Title: Homotypic gap junctional communication associated with metastasis increases suppression increases with PKA kinase activity and is unaffected by P13K inhibition Authors
|Bodenstin, Thomas -|
|Vaidya, Kedar -|
|Ismail, Aimen -|
|Cook, Leah -|
|Diers, Anne -|
|Landar, Aimee -|
|Welch, Danny -|
Submitted to: Cancer Research
Publication Type: Peer Reviewed Journal
Publication Acceptance Date: October 28, 2010
Publication Date: December 1, 2010
Citation: Bodenstin, T.M., Vaidya, K.S., Ismail, A., Beck, B.H., Cook, L.M., Diers, A.R., Landar, A., Welch, D.R. 2010. Homotypic gap junctional communication associated with metastasis increases suppression increases with PKA kinase activity and is unaffected by P13K inhibition. Cancer Research. 70(23):10002-10011. Interpretive Summary: Gap junctional intercellular communication (GJIC) is a process that allows cells to directly transfer molecules and nutrients between cells that are in physical contact through cell membrane pores known as connexons. Interestingly, GJIC is often dysregulated in cancer cells, suggesting that this process is important for cellular homeostasis. Connexins, the functional units of connexons, are regulated within the cell by multiple signaling cascades that transport them from the cytosol to the plasma membrane. Many reports have linked a decrease in connexin protein expression to decreases in GJIC in cancer cells. However, we report here that restoring signaling through the Protein Kinase A (PKA) pathway in multiple cancer cell lines is capable of increasing GJIC without inducing the expression of a connexin gene. These results suggest that cancer cells may often cause a disruption in signals related to connexin intracellular transport, rather than simply reducing the expression of connexin genes. Importantly, we show that these signaling defects can be restored with the use of cell permeable signaling inhibitor compounds, proving potential for development of molecules to modulate GJIC in the clinical setting.

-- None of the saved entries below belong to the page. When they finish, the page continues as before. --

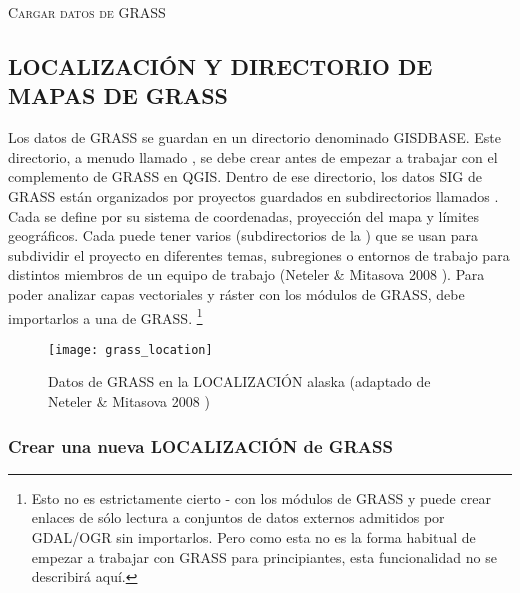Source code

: \begin{Tip}\caption{\textsc{Cargar datos de GRASS}}
\end{Tip} 

\subsection{LOCALIZACIÓN Y DIRECTORIO DE MAPAS DE GRASS}\label{sec:about_loc}

Los datos de GRASS se guardan en un directorio denominado GISDBASE. Este directorio, 
a menudo llamado , 
se debe crear antes de empezar a trabajar con el complemento de GRASS en QGIS. Dentro de ese directorio, los datos SIG de GRASS están
organizados por proyectos guardados en subdirectorios llamados . 
Cada  se define 
por su sistema de coordenadas, proyección del mapa y límites geográficos. Cada  puede tener 
varios  (subdirectorios de la ) que se usan para subdividir el proyecto 
en diferentes temas, subregiones o entornos de trabajo para distintos miembros de un equipo de trabajo (Neteler \& Mitasova 2008 
\cite{neteler_mitasova08}). Para poder analizar capas vectoriales y ráster con los módulos de GRASS, debe importarlos a una  de GRASS.
\footnote{Esto no es estrictamente cierto - con los módulos de GRASS 
 y  puede crear enlaces de sólo lectura a conjuntos de datos externos admitidos por 
GDAL/OGR sin importarlos. Pero como esta no es la forma habitual de empezar a trabajar con GRASS para principiantes, esta funcionalidad no se describirá aquí.}

\begin{figure}[ht]
\begin{center}
\caption{Datos de GRASS en la LOCALIZACIÓN alaska (adaptado de Neteler \& 
Mitasova 2008 \cite{neteler_mitasova08})}\label{fig:grass_location}\smallskip
\texttt{[image: grass\_location]}
\end{center}  
\end{figure}

\subsubsection{Crear una nueva LOCALIZACIÓN de GRASS}\label{sec:create_loc}

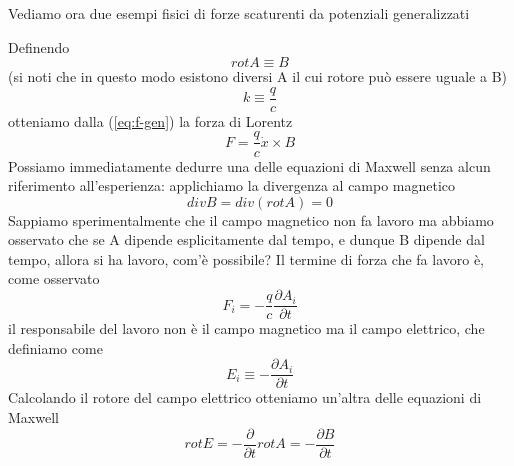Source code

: \documentclass[
10pt, %
a4paper, %
oneside, %
headinclude,footinclude, %
BCOR5mm, %
]{scrartcl}
\begin{document}
Vediamo ora due esempi fisici di forze scaturenti da potenziali generalizzati
\begin{esempio}
	Definendo
	\[rotA\equiv B\]
	(si noti che in questo modo esistono diversi A il cui rotore può essere uguale a B)
	\[k \equiv \frac{q}{c}\]
	 otteniamo dalla (\ref{eq:f-gen}) la forza di Lorentz
	\[F = \frac{q}{c}\dot{x}\times B\]
	Possiamo immediatamente dedurre una delle equazioni di Maxwell senza alcun riferimento all'esperienza: applichiamo la divergenza al campo magnetico
	\[div B = div(rotA) = 0\]
	Sappiamo sperimentalmente che il campo magnetico non fa lavoro ma abbiamo osservato che se A dipende esplicitamente dal tempo, e dunque B dipende dal tempo, allora si ha lavoro, com'è possibile? Il termine di forza che fa lavoro è, come osservato
	\[F_i = -\frac{q}{c}\frac{\partial A_i}{\partial t}\]
	il responsabile del lavoro non è il campo magnetico ma il campo elettrico, che definiamo come
	\[E_i \equiv -\frac{\partial A_i}{\partial t}\]
	Calcolando il rotore del campo elettrico otteniamo un'altra delle equazioni di Maxwell
	\[rot E = -\frac{\partial }{\partial t}rotA = -\frac{\partial B}{\partial t} \]
\end{esempio}
\end{document}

Technical Abstract: Loss of gap junctional intercellular communication (GJIC) between cancer cells is a common characteristic of malignant transformation. This communication is mediated by connexin proteins that make up the functional units of gap junctions. Connexins are highly regulated at the protein level and phosphorylation events play a key role in their trafficking and degradation. The metastasis suppressor breast cancer metastasis suppressor 1 (BRMS1) upregulates GJIC and decreases phosphoinositide-3-kinase (PI3K) signaling. On the basis of these observations, we set out to determine whether there was a link between PI3K and GJIC in tumorigenic and metastatic cell lines. Treatment of cells with the well-known PI3K inhibitor LY294002, and its structural analogue LY303511, which does not inhibit PI3K, increased homotypic GJIC; however, we found the effect to be independent of PI3K/AKTinhibition. We show in multiple cancer cell lines of varying metastatic capability that GJIC can be restored without enforced expression of a connexin gene. In addition, while levels of connexin 43 remained unchanged, its relocalization from the cytosol to the plasma membrane was observed. Both LY294002 and LY303511 increased the activity of protein kinase A (PKA). Moreover, PKA blockade by the small molecule inhibitor H89 decreased the LY294002/LY303511-mediated increase in GJIC. Collectively, our findings show a connection between PKA activity and GJIC mediated by PI3K-independent mechanisms of LY294002 and LY303511. Manipulation of these signaling pathways could prove useful for antimetastatic therapy.